Mientras estas cifras se incrementan, el tan prometido Hombre Nuevo de la revolución bonita se muere de hambre y se llena de violencia. Ese mismo Hombre Nuevo que conceptualizó el Che Guevara como indispensable para la construcción del comunismo y que invoca Nicolás Maduro en todos sus discursos. El mismo que toda revolución anuncia en su promesa de paraíso terrenal. Otra estafa más. Una de tantas. El hombre nuevo, vaya ironía, es un hombre famélico, corrupto, desesperado, dispuesto a trasponer su moral para sobrevivir en la jungla socialista donde el hongo de la ideología y la ineptitud lo carcome todo.
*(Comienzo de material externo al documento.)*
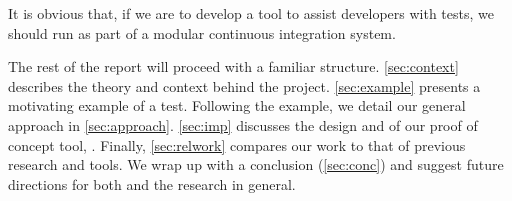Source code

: It is obvious that, if we are to develop a tool to assist developers with \flaky
tests, we should run as part of a modular continuous integration system.

The rest of the report will proceed with a familiar structure.
\autoref{sec:context} describes the theory and context behind the project.
\autoref{sec:example} presents a motivating example of a \flaky test. Following
the example, we detail our general approach in \autoref{sec:approach}.
\autoref{sec:imp} discusses the design and of our proof of concept tool,
\venera. Finally, \autoref{sec:relwork} compares our work to that of previous
research and tools. We wrap up with a conclusion (\autoref{sec:conc}) and
suggest future directions for both \venera and the research in general.
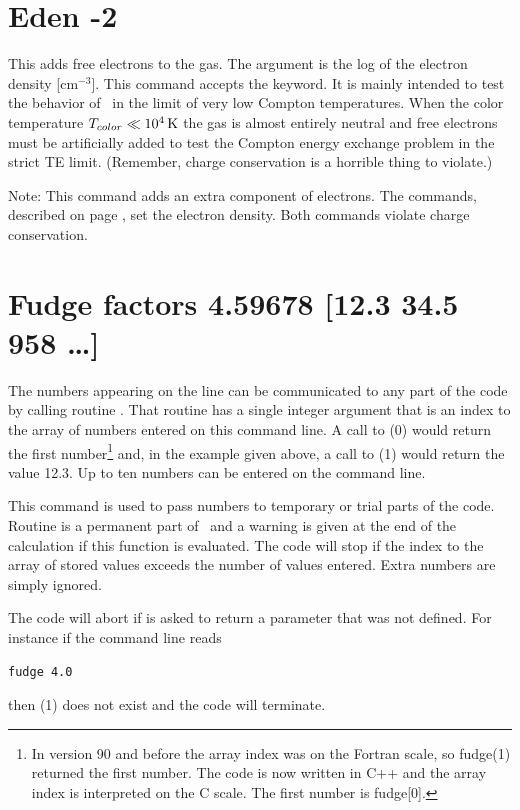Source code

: \section{Eden -2}
\label{sec:CommandEden}

This adds free electrons to the gas.
The argument is the log of the
electron density [cm$^{-3}$].
This command accepts the  keyword.
It is mainly intended to test the
behavior of \Cloudy\ in the limit of very low Compton temperatures.
When
the color temperature $T_{color} \ll 10^4 \K$ the gas is almost
entirely neutral
and free electrons must be artificially added to test the Compton energy
exchange problem in the strict TE limit.
(Remember, charge conservation is a horrible thing to violate.)

Note:  This command adds an extra component of electrons.
The  commands,
described on page \pageref{sec:CommandSetEden}, set the electron density.
Both commands violate charge conservation.

\section{Fudge factors 4.59678 [12.3 34.5 958 \dots]}

The numbers appearing on the line can be communicated to any part of
the code by calling routine .
That routine has a single integer
argument that is an index to the array of numbers entered on this command
line.
A call to (0) would return the first number\footnote{In version 90 and before the array index was on the Fortran scale,
so fudge(1) returned the first number.  The code is now written in C++ and
the array index is interpreted on the C scale.  The first number is fudge[0].} and, in the
example given above, a call to (1) would return the value 12.3.
Up to ten numbers can be entered on the command line.

This command is used to pass numbers to temporary or trial parts of the
code.  Routine  is a permanent part of \Cloudy\ and
a warning is given
at the end of the calculation if this function is evaluated.
The code will
stop if the index to the array of stored values exceeds
the number of values
entered.
Extra numbers are simply ignored.

The code will abort if  is asked to return
a parameter that was not defined.
For instance if the command line reads
\begin{verbatim}
fudge 4.0
\end{verbatim}
then (1) does not exist and the code will terminate.

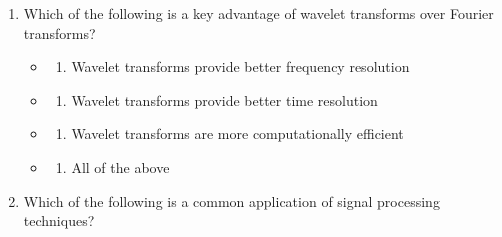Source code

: \documentclass[
  letterpaper,
  DIV=11,
  numbers=noendperiod]{scrartcl}
\providecommand{\tightlist}{%
  \setlength{\itemsep}{0pt}\setlength{\parskip}{0pt}}\usepackage{longtable,booktabs,array}
\begin{document}
\begin{enumerate}
\def\labelenumi{\arabic{enumi}.}
\tightlist
\item
  Which of the following is a key advantage of wavelet transforms over
  Fourier transforms?

  \begin{itemize}
  \tightlist
  \item
    \begin{enumerate}
    \def\labelenumii{\alph{enumii})}
    \tightlist
    \item
      Wavelet transforms provide better frequency resolution
    \end{enumerate}
  \item
    \begin{enumerate}
    \def\labelenumii{\alph{enumii})}
    \setcounter{enumii}{1}
    \tightlist
    \item
      Wavelet transforms provide better time resolution
    \end{enumerate}
  \item
    \begin{enumerate}
    \def\labelenumii{\alph{enumii})}
    \setcounter{enumii}{2}
    \tightlist
    \item
      Wavelet transforms are more computationally efficient
    \end{enumerate}
  \item
    \begin{enumerate}
    \def\labelenumii{\alph{enumii})}
    \setcounter{enumii}{3}
    \tightlist
    \item
      All of the above
    \end{enumerate}
  \end{itemize}
\item
  Which of the following is a common application of signal processing
  techniques?


\end{enumerate}
\end{document}
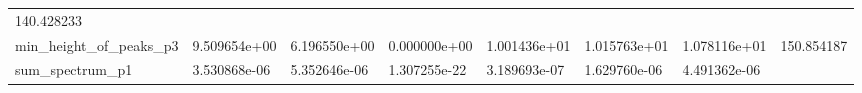 \documentclass[11pt]{article}
\begin{document}
\begin{longtable}[]{@{}llllllll@{}}
\begin{minipage}[t]{0.08\columnwidth}
140.428233\strut
\end{minipage}\tabularnewline
\begin{minipage}[t]{0.16\columnwidth}\raggedright
min\_height\_of\_peaks\_p3\strut
\end{minipage} & \begin{minipage}[t]{0.09\columnwidth}\raggedright
9.509654e+00\strut
\end{minipage} & \begin{minipage}[t]{0.09\columnwidth}\raggedright
6.196550e+00\strut
\end{minipage} & \begin{minipage}[t]{0.09\columnwidth}\raggedright
0.000000e+00\strut
\end{minipage} & \begin{minipage}[t]{0.09\columnwidth}\raggedright
1.001436e+01\strut
\end{minipage} & \begin{minipage}[t]{0.09\columnwidth}\raggedright
1.015763e+01\strut
\end{minipage} & \begin{minipage}[t]{0.09\columnwidth}\raggedright
1.078116e+01\strut
\end{minipage} & \begin{minipage}[t]{0.08\columnwidth}\raggedright
150.854187\strut
\end{minipage}\tabularnewline
\begin{minipage}[t]{0.16\columnwidth}\raggedright
sum\_spectrum\_p1\strut
\end{minipage} & \begin{minipage}[t]{0.09\columnwidth}\raggedright
3.530868e-06\strut
\end{minipage} & \begin{minipage}[t]{0.09\columnwidth}\raggedright
5.352646e-06\strut
\end{minipage} & \begin{minipage}[t]{0.09\columnwidth}\raggedright
1.307255e-22\strut
\end{minipage} & \begin{minipage}[t]{0.09\columnwidth}\raggedright
3.189693e-07\strut
\end{minipage} & \begin{minipage}[t]{0.09\columnwidth}\raggedright
1.629760e-06\strut
\end{minipage} & \begin{minipage}[t]{0.09\columnwidth}\raggedright
4.491362e-06\strut
\end{minipage} & \begin{minipage}[t]{0.08\columnwidth}\raggedright

\end{minipage}
\end{longtable}
\end{document}
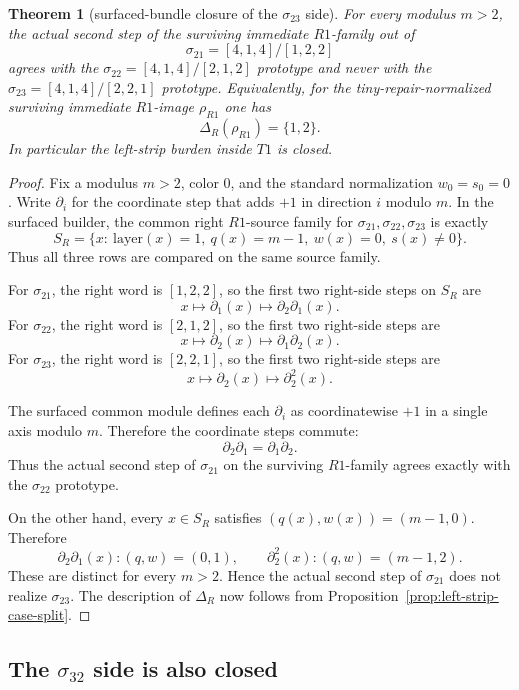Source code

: \documentclass[11pt]{article}
\newtheorem{theorem}{Theorem}[section]
\newcommand{\sig}[2]{\sigma_{#1#2}}
\newcommand{\RhoR}{\rho_{R1}}
\begin{document}
\begin{theorem}[surfaced-bundle closure of the \(\sig23\) side]
\label{thm:sigma23-closed}
For every modulus \(m>2\), the actual second step of the surviving immediate
\(R1\)-family out of
\[
\sig21=[4,1,4]/[1,2,2]
\]
agrees with the \(\sig22=[4,1,4]/[2,1,2]\) prototype and never with the
\(\sig23=[4,1,4]/[2,2,1]\) prototype.
Equivalently, for the tiny-repair-normalized surviving immediate \(R1\)-image
\(\RhoR\) one has
\[
\Delta_R(\RhoR)=\{1,2\}.
\]
In particular the left-strip burden inside \(T1\) is closed.
\end{theorem}

\begin{proof}
Fix a modulus \(m>2\), color \(0\), and the standard normalization
\(w_0=s_0=0\).
Write \(\partial_i\) for the coordinate step that adds \(+1\) in direction
\(i\) modulo \(m\).
In the surfaced builder, the common right \(R1\)-source family for
\(\sig21,\sig22,\sig23\) is exactly
\[
S_R=\{x:\ \mathrm{layer}(x)=1,\ q(x)=m-1,\ w(x)=0,\ s(x)\neq 0\}.
\]
Thus all three rows are compared on the same source family.

For \(\sig21\), the right word is \([1,2,2]\), so the first two right-side
steps on \(S_R\) are
\[
x\mapsto \partial_1(x)\mapsto \partial_2\partial_1(x).
\]
For \(\sig22\), the right word is \([2,1,2]\), so the first two right-side
steps are
\[
x\mapsto \partial_2(x)\mapsto \partial_1\partial_2(x).
\]
For \(\sig23\), the right word is \([2,2,1]\), so the first two right-side
steps are
\[
x\mapsto \partial_2(x)\mapsto \partial_2^2(x).
\]

The surfaced common module defines each \(\partial_i\) as coordinatewise
\(+1\) in a single axis modulo \(m\).  Therefore the coordinate steps
commute:
\[
\partial_2\partial_1=\partial_1\partial_2.
\]
Thus the actual second step of \(\sig21\) on the surviving \(R1\)-family agrees
exactly with the \(\sig22\) prototype.

On the other hand, every \(x\in S_R\) satisfies \((q(x),w(x))=(m-1,0)\).
Therefore
\[
\partial_2\partial_1(x):(q,w)=(0,1),\qquad
\partial_2^2(x):(q,w)=(m-1,2).
\]
These are distinct for every \(m>2\).  Hence the actual second step of
\(\sig21\) does not realize \(\sig23\).
The description of \(\Delta_R\) now follows from
Proposition~\ref{prop:left-strip-case-split}.
\end{proof}

\subsection{The \texorpdfstring{$\sig32$}{sigma32} side is also closed}
\end{document}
El hombre nuevo tiene la boina roja y la mirada hueca de tanto esperar un cielo que nunca llega. El hombre nuevo se envilece ante la devastación de las leyes del mercado. El hombre nuevo mata para vivir. El hombre nuevo es una de las tristezas más viejas en la historia del comunismo. Y hoy Venezuela escribe su propio capítulo en ese absurdo y trasnochado libro. Un capítulo de cifras rojas y vergonzosas.

Termino con una frase de Solzhenitsyn: ”Para nosotros, en Rusia, el comunismo es un perro muerto, mientras que, para muchas personas en Occidente, sigue siendo un león que vive”. Un león anacrónico y asesino de las libertades individuales. Un león que, nosotros también, tenemos la obligación de convertir en un perro muerto.